> _Work required_
Go line by line through the entries below and copy those containing the string "enclosing".

─── Exercise material ───

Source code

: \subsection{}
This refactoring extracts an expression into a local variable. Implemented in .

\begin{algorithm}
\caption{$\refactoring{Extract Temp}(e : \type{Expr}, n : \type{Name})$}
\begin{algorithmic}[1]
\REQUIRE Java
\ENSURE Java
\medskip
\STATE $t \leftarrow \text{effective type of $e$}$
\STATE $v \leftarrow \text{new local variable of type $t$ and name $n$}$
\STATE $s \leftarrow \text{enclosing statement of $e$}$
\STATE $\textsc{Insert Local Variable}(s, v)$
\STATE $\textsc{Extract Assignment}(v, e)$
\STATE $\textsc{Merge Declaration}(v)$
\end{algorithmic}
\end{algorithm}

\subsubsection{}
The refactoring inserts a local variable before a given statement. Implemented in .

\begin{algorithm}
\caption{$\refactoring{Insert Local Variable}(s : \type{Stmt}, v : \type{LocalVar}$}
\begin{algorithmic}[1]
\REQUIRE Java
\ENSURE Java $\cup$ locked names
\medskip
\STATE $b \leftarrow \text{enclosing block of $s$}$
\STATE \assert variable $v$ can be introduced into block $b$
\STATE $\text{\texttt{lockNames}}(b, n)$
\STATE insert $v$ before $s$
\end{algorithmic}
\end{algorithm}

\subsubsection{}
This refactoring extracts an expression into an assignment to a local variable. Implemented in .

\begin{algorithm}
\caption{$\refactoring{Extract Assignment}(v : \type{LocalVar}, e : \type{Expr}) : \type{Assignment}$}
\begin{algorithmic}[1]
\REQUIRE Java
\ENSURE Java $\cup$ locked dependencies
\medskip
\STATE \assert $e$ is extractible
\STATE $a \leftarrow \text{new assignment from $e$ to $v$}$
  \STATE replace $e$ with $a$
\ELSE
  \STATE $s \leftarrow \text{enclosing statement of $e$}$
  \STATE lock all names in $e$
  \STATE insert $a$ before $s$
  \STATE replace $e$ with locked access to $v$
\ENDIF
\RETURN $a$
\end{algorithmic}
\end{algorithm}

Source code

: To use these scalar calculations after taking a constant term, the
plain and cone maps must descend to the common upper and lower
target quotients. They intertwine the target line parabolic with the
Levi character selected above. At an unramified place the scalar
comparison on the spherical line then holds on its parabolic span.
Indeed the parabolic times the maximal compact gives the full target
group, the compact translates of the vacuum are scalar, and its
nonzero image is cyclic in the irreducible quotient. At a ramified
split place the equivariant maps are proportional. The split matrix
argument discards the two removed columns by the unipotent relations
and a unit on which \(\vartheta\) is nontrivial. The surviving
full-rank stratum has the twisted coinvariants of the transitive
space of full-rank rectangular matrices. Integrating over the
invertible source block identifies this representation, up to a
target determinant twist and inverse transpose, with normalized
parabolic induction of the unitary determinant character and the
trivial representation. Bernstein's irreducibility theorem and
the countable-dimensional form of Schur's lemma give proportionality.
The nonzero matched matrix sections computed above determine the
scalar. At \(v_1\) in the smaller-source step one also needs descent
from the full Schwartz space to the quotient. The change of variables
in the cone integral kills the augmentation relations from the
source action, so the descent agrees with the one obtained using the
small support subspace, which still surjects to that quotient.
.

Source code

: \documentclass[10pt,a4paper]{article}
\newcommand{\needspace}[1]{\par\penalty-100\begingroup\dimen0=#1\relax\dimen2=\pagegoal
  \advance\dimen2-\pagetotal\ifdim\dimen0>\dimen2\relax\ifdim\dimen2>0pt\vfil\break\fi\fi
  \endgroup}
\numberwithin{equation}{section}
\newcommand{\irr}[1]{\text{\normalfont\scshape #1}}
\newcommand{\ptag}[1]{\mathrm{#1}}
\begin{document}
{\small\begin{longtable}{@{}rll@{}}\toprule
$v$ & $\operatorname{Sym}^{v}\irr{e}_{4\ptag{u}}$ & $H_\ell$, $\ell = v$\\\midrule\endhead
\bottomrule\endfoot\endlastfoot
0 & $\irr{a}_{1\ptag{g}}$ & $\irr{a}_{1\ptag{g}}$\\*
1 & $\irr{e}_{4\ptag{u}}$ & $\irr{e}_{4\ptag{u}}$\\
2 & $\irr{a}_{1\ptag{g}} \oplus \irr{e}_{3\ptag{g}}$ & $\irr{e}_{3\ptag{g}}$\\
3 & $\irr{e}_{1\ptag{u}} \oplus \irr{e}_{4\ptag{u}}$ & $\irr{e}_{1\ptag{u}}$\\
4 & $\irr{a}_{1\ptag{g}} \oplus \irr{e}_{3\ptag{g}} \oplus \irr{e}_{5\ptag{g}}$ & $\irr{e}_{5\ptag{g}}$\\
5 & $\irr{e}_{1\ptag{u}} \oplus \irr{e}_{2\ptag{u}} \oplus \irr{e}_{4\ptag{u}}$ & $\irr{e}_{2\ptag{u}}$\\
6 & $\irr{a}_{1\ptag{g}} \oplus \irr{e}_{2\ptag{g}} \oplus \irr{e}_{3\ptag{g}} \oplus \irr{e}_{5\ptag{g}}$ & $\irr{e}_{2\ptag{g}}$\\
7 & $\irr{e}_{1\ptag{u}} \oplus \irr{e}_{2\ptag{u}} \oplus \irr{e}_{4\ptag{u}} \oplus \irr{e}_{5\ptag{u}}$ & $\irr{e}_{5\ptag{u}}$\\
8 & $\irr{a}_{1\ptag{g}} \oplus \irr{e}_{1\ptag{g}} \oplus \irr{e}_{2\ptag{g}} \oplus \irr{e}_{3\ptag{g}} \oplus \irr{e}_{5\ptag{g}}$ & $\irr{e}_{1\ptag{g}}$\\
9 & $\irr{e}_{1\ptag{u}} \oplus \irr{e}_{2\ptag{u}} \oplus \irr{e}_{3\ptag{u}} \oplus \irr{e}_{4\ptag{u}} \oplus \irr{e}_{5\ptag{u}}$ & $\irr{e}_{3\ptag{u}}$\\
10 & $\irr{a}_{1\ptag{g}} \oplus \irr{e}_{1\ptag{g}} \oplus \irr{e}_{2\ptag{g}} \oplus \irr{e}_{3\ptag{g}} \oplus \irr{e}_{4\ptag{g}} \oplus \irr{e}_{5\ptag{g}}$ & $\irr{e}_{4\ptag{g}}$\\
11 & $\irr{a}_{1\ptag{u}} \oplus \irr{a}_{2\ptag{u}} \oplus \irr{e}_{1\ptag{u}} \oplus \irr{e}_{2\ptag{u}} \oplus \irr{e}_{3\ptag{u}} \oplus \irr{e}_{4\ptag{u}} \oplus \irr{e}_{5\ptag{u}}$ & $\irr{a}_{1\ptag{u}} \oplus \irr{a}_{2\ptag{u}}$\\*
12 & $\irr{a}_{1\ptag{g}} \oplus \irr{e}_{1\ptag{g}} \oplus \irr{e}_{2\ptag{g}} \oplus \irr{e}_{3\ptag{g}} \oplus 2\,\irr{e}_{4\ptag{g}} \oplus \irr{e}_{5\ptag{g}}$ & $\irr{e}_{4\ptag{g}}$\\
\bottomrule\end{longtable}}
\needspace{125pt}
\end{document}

───

> _Answer for the task_
\STATE $s \leftarrow \text{enclosing statement of $e$}$
\STATE $b \leftarrow \text{enclosing block of $s$}$
  \STATE $s \leftarrow \text{enclosing statement of $e$}$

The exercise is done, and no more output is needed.